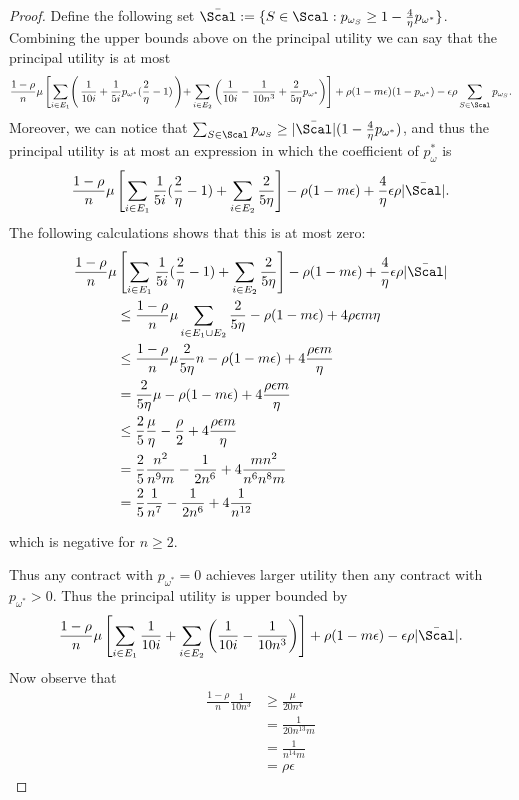 \begin{proof}
	Define the following set $\bar \Scal:=\{S\in\Scal: p_{\omega_S}\ge1-\frac{4}{\eta}p_{\omega^*}\}$. Combining the upper bounds above on the principal utility we can say that the principal utility is at most
	\[
	\frac{1-\rho}{n}\mu\left[\sum_{i\in E_1}\right(\frac{1}{10i}+\frac{1}{5i}p_{\omega^*}(\frac{2}{\eta}-1)\left)+\sum_{i\in E_2}\left(\frac{1}{10i}-\frac{1}{10n^3}+\frac{2}{5\eta}p_{\omega^*}\right)\right]+\rho(1-m\epsilon)(1-p_{\omega^*})-\epsilon\rho\sum_{S\in\Scal}p_{\omega_S}.
	\]
	Moreover, we can notice that $\sum_{S\in\Scal} p_{\omega_S}\ge |\bar\Scal|(1-\frac{4}{\eta}p_{\omega^*})$, and thus the principal utility is at most an expression in which the coefficient of $p_\omega^*$ is 
	\[
	\frac{1-\rho}{n}\mu\left[\sum_{i\in E_1}\frac{1}{5i}(\frac{2}{\eta}-1)+\sum_{i\in E_2}\frac{2}{5\eta}\right]-\rho(1-m\epsilon)+\frac{4}{\eta}\epsilon\rho|\bar\Scal|.
	\]
	The following calculations shows that this is at most zero:
	\begin{align}
			\frac{1-\rho}{n}\mu&\left[\sum_{i\in E_1}\frac{1}{5i}(\frac{2}{\eta}-1)+\sum_{i\in E_2}\frac{2}{5\eta}\right]-\rho(1-m\epsilon)+\frac{4}{\eta}\epsilon\rho|\bar\Scal|\\
			&\le \frac{1-\rho}{n}\mu\sum_{i\in E_1\cup E_2}\frac{2}{5\eta}-\rho(1-m\epsilon)+4{\rho \epsilon m}{\eta}\\
			&\le \frac{1-\rho}{n}\mu\frac{2}{5\eta}n-\rho(1-m\epsilon)+4\frac{\rho \epsilon m}{\eta}\\
			&=\frac{2}{5\eta}\mu-\rho(1-m\epsilon)+4\frac{\rho \epsilon m}{\eta}\\
			&\le \frac{2}{5}\frac{\mu}{\eta}-\frac{\rho}{2}+4\frac{\rho \epsilon m}{\eta}\\
			&=\frac{2}{5}\frac{n^2}{n^9m}-\frac{1}{2n^6}+4\frac{mn^2}{n^6n^8m}\\
			&=\frac{2}{5}\frac{1}{n^7}-\frac{1}{2n^6}+4\frac{1}{n^{12}}
	\end{align}
	
	which is negative for $n\ge 2$.
	
	Thus any contract with $p_{\omega^*}=0$ achieves larger utility then any contract with $p_{\omega^*}>0$. Thus the principal utility is upper bounded by
	\[
	\frac{1-\rho}{n}\mu\left[\sum_{i\in E_1}\frac{1}{10i}+\sum_{i\in E_2}\left(\frac{1}{10i}-\frac{1}{10n^3}\right)\right]+\rho(1-m\epsilon)-\epsilon\rho|\bar\Scal|.
	\]
	Now observe that 
	\begin{align}
		\frac{1-\rho}{n}\frac{1}{10n^3}&\ge \frac{\mu}{20n^4}\\
		&=\frac{1}{20n^13m}\\
		&=\frac{1}{n^14m}\tag{$n\ge O(1)$}\\
		&=\rho\epsilon
	\end{align}
	

\end{proof}
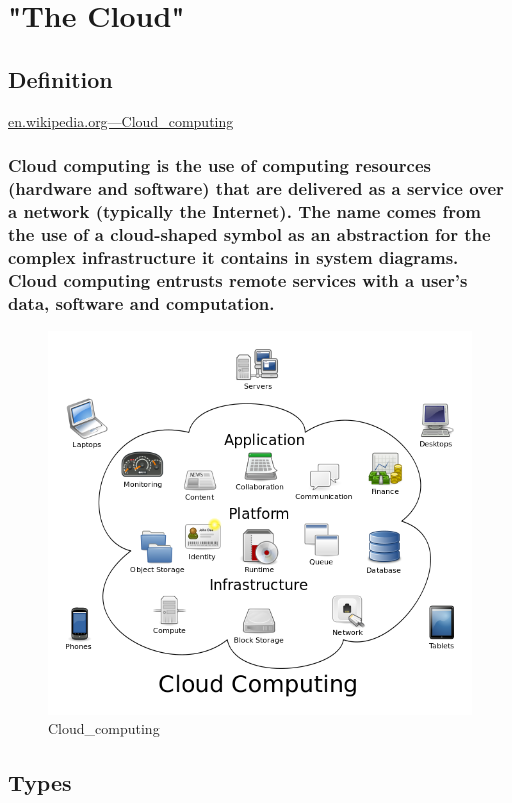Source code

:\documentclass{article}
\begin{document}
\title{}
\section{"The Cloud"}
\subsection{Definition}

\href{http://en.wikipedia.org/wiki/Cloud\_computing}{en.wikipedia.org—Cloud\_computing}
\subsubsection{Cloud computing is the use of computing resources (hardware and software) that are delivered as a service over a network (typically the Internet). The name comes from the use of a cloud-shaped symbol as an abstraction for the complex infrastructure it contains in system diagrams. Cloud computing entrusts remote services with a user's data, software and computation.}



\begin{figure}
\includegraphics{Cloud_computing.png}
\caption{Cloud\_computing}
\label{fig:att1}
\end{figure}
\subsection{Types}
\end{document}
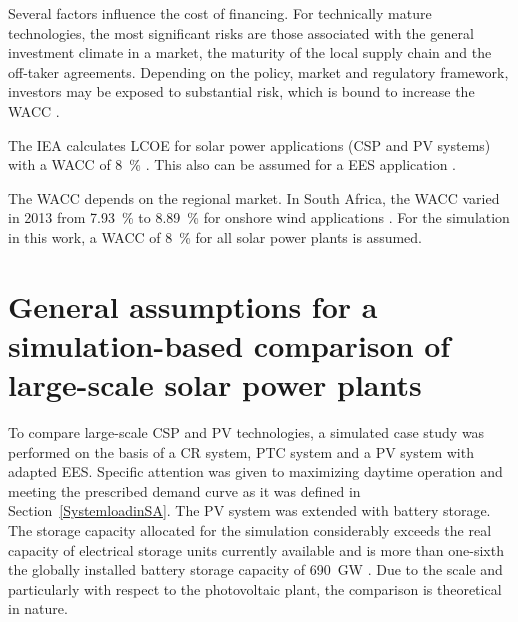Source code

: Several factors influence the cost of financing. For technically mature technologies, the most significant risks are those associated with the general investment climate in a market, the maturity of the local supply chain and the off-taker agreements. Depending on the policy, market and regulatory framework, investors may be exposed to substantial risk, which is bound to increase the \ac{WACC} \cite{IEA2014c}.


The \ac{IEA} calculates \ac{LCOE} for solar power applications (\ac{CSP} and \ac{PV} systems) with a \ac{WACC} of \SI{8}{\percent} \cite{IEA2014c}. This also can be assumed for a \ac{EES} application \cite{Zakeri2015}.


The \ac{WACC} depends on the regional market. In South Africa, the \ac{WACC} varied in 2013 from \SI{7.93}{\percent} to \SI{8.89}{\percent} for onshore wind applications \cite{IEA2015}. For the simulation in this work, a \ac{WACC} of \SI{8}{\percent} for all solar power plants is assumed.

\section{General assumptions for a simulation-based comparison of large-scale solar power plants} \label{General assumptions}
To compare large-scale \ac{CSP} and \ac{PV} technologies, a simulated case study was performed on the basis of a \ac{CR} system, \ac{PTC} system and a \ac{PV} system with adapted \ac{EES}. Specific attention was given to maximizing daytime operation and meeting the prescribed demand curve as it was defined in Section~\ref{SystemloadinSA}. The \ac{PV} system was extended with battery storage. The storage capacity allocated for the simulation considerably exceeds the real capacity of electrical storage units currently available and is more than one-sixth the globally installed battery storage capacity of \SI{690}{GW} \cite{IEA2015}. Due to the scale and particularly with respect to the photovoltaic plant, the comparison is theoretical in nature.


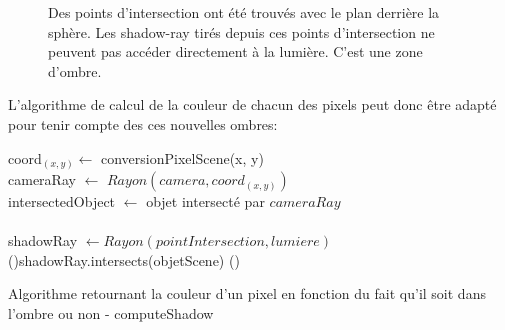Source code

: \documentclass[11pt]{article}
\begin{document}
\begin{figure}[h!]

	\caption{Des points d'intersection ont été trouvés avec le plan derrière la sphère. Les shadow-ray tirés depuis ces points d'intersection ne peuvent pas accéder directement à la lumière. C'est une zone d'ombre.}
	\label{ombresSchema}
\end{figure}
\FloatBarrier

L'algorithme de calcul de la couleur de chacun des pixels peut donc être adapté pour tenir compte des ces nouvelles ombres:

\begin{algorithm}[H]
	
	coord$_{(x, y)} \gets$ conversionPixelScene(x, y)\\
	cameraRay $\gets$ $Rayon(camera, coord_{(x, y)})$\\
	{
		intersectedObject $\gets$ objet intersecté par $cameraRay$\\\hfill\\
		shadowRay $\gets Rayon(pointIntersection, lumiere)$\\
		\If(){shadowRay.intersects(objetScene)}
		{
		}
		\Else()
		{
		}
	}
	\Else
	{
	}

	\caption{Algorithme retournant la couleur d'un pixel en fonction du fait qu'il soit dans l'ombre ou non - computeShadow}
	\label{algoOmbres}
\end{algorithm}
\end{document}
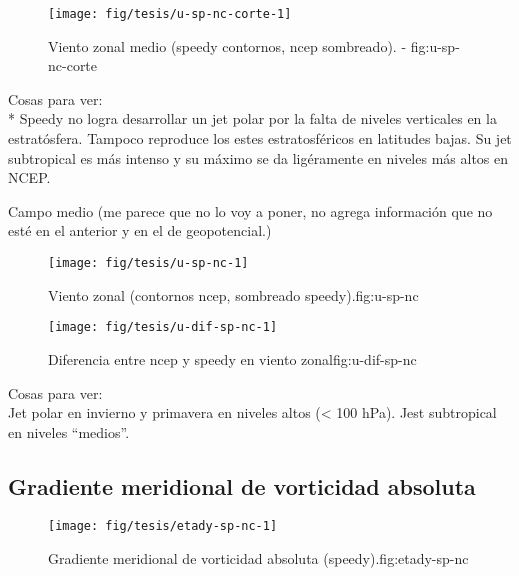 \documentclass[spanish,a4paper]{book}
\begin{document}
\begin{figure}

{\centering \texttt{[image: fig/tesis/u-sp-nc-corte-1]} 

}

\caption{Viento zonal medio (speedy contornos, ncep sombreado). - fig:u-sp-nc-corte}\label{fig:u-sp-nc-corte}
\end{figure}

Cosas para ver:\\
* Speedy no logra desarrollar un jet polar por la falta de niveles
verticales en la estratósfera. Tampoco reproduce los estes
estratosféricos en latitudes bajas. Su jet subtropical es más intenso y
su máximo se da ligéramente en niveles más altos en NCEP.

Campo medio (me parece que no lo voy a poner, no agrega información que
no esté en el anterior y en el de geopotencial.)

\begin{figure}

{\centering \texttt{[image: fig/tesis/u-sp-nc-1]} 

}

\caption{Viento zonal (contornos ncep, sombreado speedy).{fig:u-sp-nc}}\label{fig:u-sp-nc}
\end{figure}

\begin{figure}
\texttt{[image: fig/tesis/u-dif-sp-nc-1]} \caption{Diferencia entre ncep y speedy en viento zonal{fig:u-dif-sp-nc}}\label{fig:u-dif-sp-nc}
\end{figure}

Cosas para ver:\\
Jet polar en invierno y primavera en niveles altos (\textless{} 100
hPa). Jest subtropical en niveles ``medios''.

\subsection{Gradiente meridional de vorticidad
absoluta}\label{gradiente-meridional-de-vorticidad-absoluta-1}

\begin{figure}

{\centering \texttt{[image: fig/tesis/etady-sp-nc-1]} 

}

\caption{Gradiente meridional de vorticidad absoluta (speedy).{fig:etady-sp-nc}}\label{fig:etady-sp-nc}
\end{figure}
\end{document}
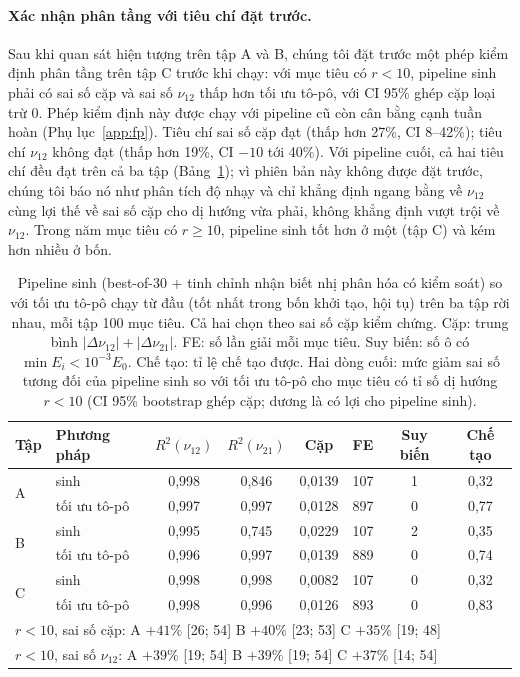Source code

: \documentclass[a4paper,11pt]{article}
\newcommand{\nuot}{\nu_{12}}
\newcommand{\nuto}{\nu_{21}}
\newcommand{\RR}{R^2}
\begin{document}
\paragraph{Xác nhận phân tầng với tiêu chí đặt trước.}
Sau khi quan sát hiện tượng trên tập A và B, chúng tôi đặt trước một phép
kiểm định phân tầng trên tập C trước khi chạy: với mục tiêu có $r<10$, pipeline
sinh phải có sai số cặp và sai số $\nuot$ thấp hơn tối ưu tô-pô, với CI 95\%
ghép cặp loại trừ 0. Phép kiểm định này được chạy với pipeline cũ còn cân
bằng cạnh tuần hoàn (Phụ lục~\ref{app:fp}). Tiêu chí sai số cặp đạt (thấp hơn
27\%, CI 8--42\%); tiêu chí $\nuot$ không đạt (thấp hơn 19\%, CI $-10$ tới
40\%). Với pipeline cuối, cả hai tiêu chí đều đạt trên cả ba tập
(Bảng~\ref{tab:simp}); vì phiên bản này không được đặt trước, chúng tôi báo
nó như phân tích độ nhạy và chỉ khẳng định ngang bằng về $\nuot$ cùng lợi thế
về sai số cặp cho dị hướng vừa phải, không khẳng định vượt trội về $\nuot$.
Trong năm mục tiêu có $r\ge10$, pipeline sinh tốt hơn ở một (tập C) và kém
hơn nhiều ở bốn.

\begin{table}[t]
\centering
\caption{Pipeline sinh (best-of-30 + tinh chỉnh nhận biết nhị phân hóa có
kiểm soát) so với tối ưu tô-pô chạy từ đầu (tốt nhất trong bốn khởi tạo, hội
tụ) trên ba tập rời nhau, mỗi tập 100 mục tiêu. Cả hai chọn theo sai số cặp
kiểm chứng. Cặp: trung bình $|\Delta\nuot|+|\Delta\nuto|$. FE: số lần giải
mỗi mục tiêu. Suy biến: số ô có $\min E_i<10^{-3}E_0$. Chế tạo: tỉ lệ chế
tạo được. Hai dòng cuối: mức giảm sai số tương đối của pipeline sinh so với
tối ưu tô-pô cho mục tiêu có tỉ số dị hướng $r<10$ (CI 95\% bootstrap ghép
cặp; dương là có lợi cho pipeline sinh).}
\label{tab:simp}
\small
\setlength{\tabcolsep}{3.2pt}
\begin{tabular}{llcccccc}
\toprule
Tập & Phương pháp & $\RR(\nuot)$ & $\RR(\nuto)$ & Cặp & FE & Suy biến & Chế tạo\\
\midrule
\multirow{2}{*}{A} & sinh & 0,998 & 0,846 & 0,0139 & 107 & 1 & 0,32\\
 & tối ưu tô-pô & 0,997 & 0,997 & 0,0128 & 897 & 0 & 0,77\\
\multirow{2}{*}{B} & sinh & 0,995 & 0,745 & 0,0229 & 107 & 2 & 0,35\\
 & tối ưu tô-pô & 0,996 & 0,997 & 0,0139 & 889 & 0 & 0,74\\
\multirow{2}{*}{C} & sinh & 0,998 & 0,998 & 0,0082 & 107 & 0 & 0,32\\
 & tối ưu tô-pô & 0,998 & 0,996 & 0,0126 & 893 & 0 & 0,83\\
\midrule
\multicolumn{8}{l}{$r<10$, sai số cặp: \;A $+41\%$ [26; 54] \;B $+40\%$ [23; 53] \;C $+35\%$ [19; 48]}\\
\multicolumn{8}{l}{$r<10$, sai số $\nuot$: \;A $+39\%$ [19; 54] \;B $+39\%$ [19; 54] \;C $+37\%$ [14; 54]}\\
\bottomrule
\end{tabular}
\end{table}
\end{document}

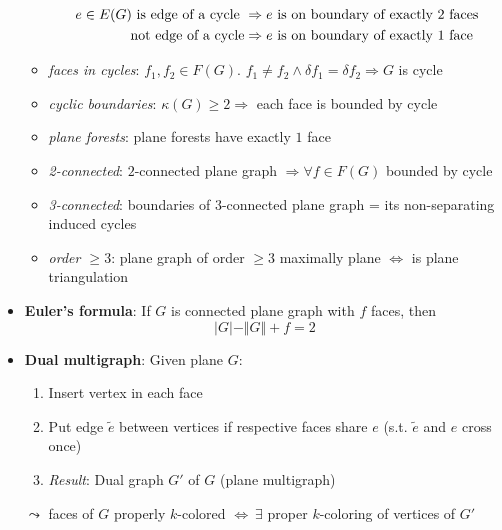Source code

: \begin{itemize}
\begin{itemize}
\begin{align*}
        e \in E(G) \text{ is edge of a cycle } &\Rightarrow e \text{ is on boundary of exactly $ 2 $ faces} \\
          \text{ not edge of a cycle} &\Rightarrow e \text{ is on boundary of exactly $ 1 $ face}
      \end{align*}
      \item \emph{faces in cycles}: $ f_1, f_2 \in F(G) $. $ f_1 \neq f_2 \wedge \delta f_1 = \delta f_2 \Rightarrow G $ is cycle
      \item \emph{cyclic boundaries}: $ \kappa(G) \geq 2 \Rightarrow $ each face is bounded by cycle
    \item \emph{plane forests}: plane forests have exactly $ 1 $ face
    \item \emph{2-connected}: $ 2 $-connected plane graph $ \Rightarrow \forall f \in F(G) $ bounded by cycle
    \item \emph{3-connected}: boundaries of $ 3 $-connected plane graph = its non-separating induced cycles
    \item \emph{order $ \geq 3 $}: plane graph of order $ \geq 3 $ maximally plane $ \Leftrightarrow $ is plane triangulation
  \end{itemize}
  \item \textbf{Euler's formula}: If $ G $ is connected plane graph with $ f $ faces, then
    \begin{equation*}
      \vert G \vert - \Vert G \Vert + f = 2
    \end{equation*}
  \item \textbf{Dual multigraph}: Given plane $ G $:
  \begin{enumerate}
    \item Insert vertex in each face 
    \item Put edge $ \tilde{e} $ between vertices if respective faces share $ e $ (s.t. $ \tilde{e} $ and $ e $ cross once)
    \item \emph{Result}: Dual graph $ G' $ of $ G $ (plane multigraph)
  \end{enumerate}
  $ \leadsto $ faces of $ G $ properly $ k $-colored $ \Leftrightarrow \ \exists $ proper $ k $-coloring of vertices of $ G' $
\end{itemize}

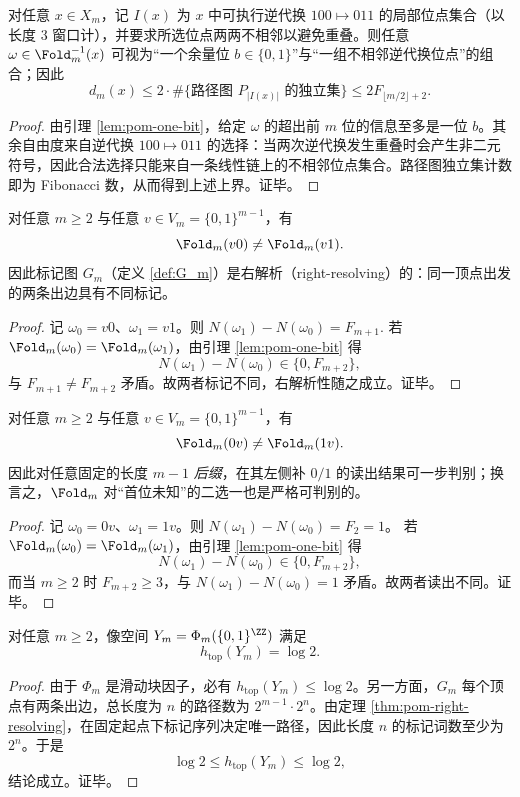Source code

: \begin{proposition}[纤维自由度的二层分解]\label{prop:pom-fiber-decompose}
对任意 $x\in X_m$，记 $I(x)$ 为 $x$ 中可执行逆代换 $100\mapsto 011$ 的局部位点集合（以长度 $3$ 窗口计），并要求所选位点两两不相邻以避免重叠。则任意 $\omega\in\Fold_m^{-1}(x)$ 可视为“一个余量位 $b\in\{0,1\}$”与“一组不相邻逆代换位点”的组合；因此
\[
d_m(x)\le 2\cdot \#\{\text{路径图 }P_{|I(x)|}\text{ 的独立集}\}
\le 2F_{\lfloor m/2\rfloor+2}.
\]
\end{proposition}
\begin{proof}
由引理 \ref{lem:pom-one-bit}，给定 $\omega$ 的超出前 $m$ 位的信息至多是一位 $b$。其余自由度来自逆代换 $100\mapsto 011$ 的选择：当两次逆代换发生重叠时会产生非二元符号，因此合法选择只能来自一条线性链上的不相邻位点集合。路径图独立集计数即为 Fibonacci 数，从而得到上述上界。证毕。
\end{proof}

\begin{theorem}[一步可判别与右解析性]\label{thm:pom-right-resolving}
对任意 $m\ge 2$ 与任意 $v\in V_m=\{0,1\}^{m-1}$，有
\[
\Fold_m(v0)\neq \Fold_m(v1).
\]
因此标记图 $G_m$（定义 \ref{def:G_m}）是右解析（right-resolving）的：同一顶点出发的两条出边具有不同标记。
\end{theorem}
\begin{proof}
记 $\omega_0=v0$、$\omega_1=v1$。则 $N(\omega_1)-N(\omega_0)=F_{m+1}$. 若 $\Fold_m(\omega_0)=\Fold_m(\omega_1)$，由引理 \ref{lem:pom-one-bit} 得
\[
N(\omega_1)-N(\omega_0)\in\{0,F_{m+2}\},
\]
与 $F_{m+1}\neq F_{m+2}$ 矛盾。故两者标记不同，右解析性随之成立。证毕。
\end{proof}

\begin{theorem}[一步可判别与左解析性]\label{thm:pom-left-resolving}
对任意 $m\ge 2$ 与任意 $v\in V_m=\{0,1\}^{m-1}$，有
\[
\Fold_m(0v)\neq \Fold_m(1v).
\]
因此对任意固定的长度 $m-1$ \emph{后缀}，在其左侧补 $0/1$ 的读出结果可一步判别；换言之，$\Fold_m$ 对“首位未知”的二选一也是严格可判别的。
\end{theorem}
\begin{proof}
记 $\omega_0=0v$、$\omega_1=1v$。则 $N(\omega_1)-N(\omega_0)=F_2=1$。
若 $\Fold_m(\omega_0)=\Fold_m(\omega_1)$，由引理 \ref{lem:pom-one-bit} 得
\[
N(\omega_1)-N(\omega_0)\in\{0,F_{m+2}\},
\]
而当 $m\ge 2$ 时 $F_{m+2}\ge 3$，与 $N(\omega_1)-N(\omega_0)=1$ 矛盾。故两者读出不同。证毕。
\end{proof}

\begin{theorem}\label{thm:pom-entropy-saturation}
对任意 $m\ge 2$，像空间 $Y_m=\Phi_m(\{0,1\}^{\ZZ})$ 满足
\[
h_{\mathrm{top}}(Y_m)=\log 2.
\]
\end{theorem}
\begin{proof}
由于 $\Phi_m$ 是滑动块因子，必有 $h_{\mathrm{top}}(Y_m)\le \log 2$。另一方面，$G_m$ 每个顶点有两条出边，总长度为 $n$ 的路径数为 $2^{m-1}\cdot 2^{n}$。由定理 \ref{thm:pom-right-resolving}，在固定起点下标记序列决定唯一路径，因此长度 $n$ 的标记词数至少为 $2^{n}$。于是
\[
\log 2\le h_{\mathrm{top}}(Y_m)\le \log 2,
\]
结论成立。证毕。
\end{proof}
===============
▶ **About this exercise**: Wherever a line holds the word "assumed", copy that line out of the entries above.

▶ **Reply**:
The \ac{IEA} calculates \ac{LCOE} for solar power applications (\ac{CSP} and \ac{PV} systems) with a \ac{WACC} of \SI{8}{\percent} \cite{IEA2014c}. This also can be assumed for a \ac{EES} application \cite{Zakeri2015}.
The \ac{WACC} depends on the regional market. In South Africa, the \ac{WACC} varied in 2013 from \SI{7.93}{\percent} to \SI{8.89}{\percent} for onshore wind applications \cite{IEA2015}. For the simulation in this work, a \ac{WACC} of \SI{8}{\percent} for all solar power plants is assumed.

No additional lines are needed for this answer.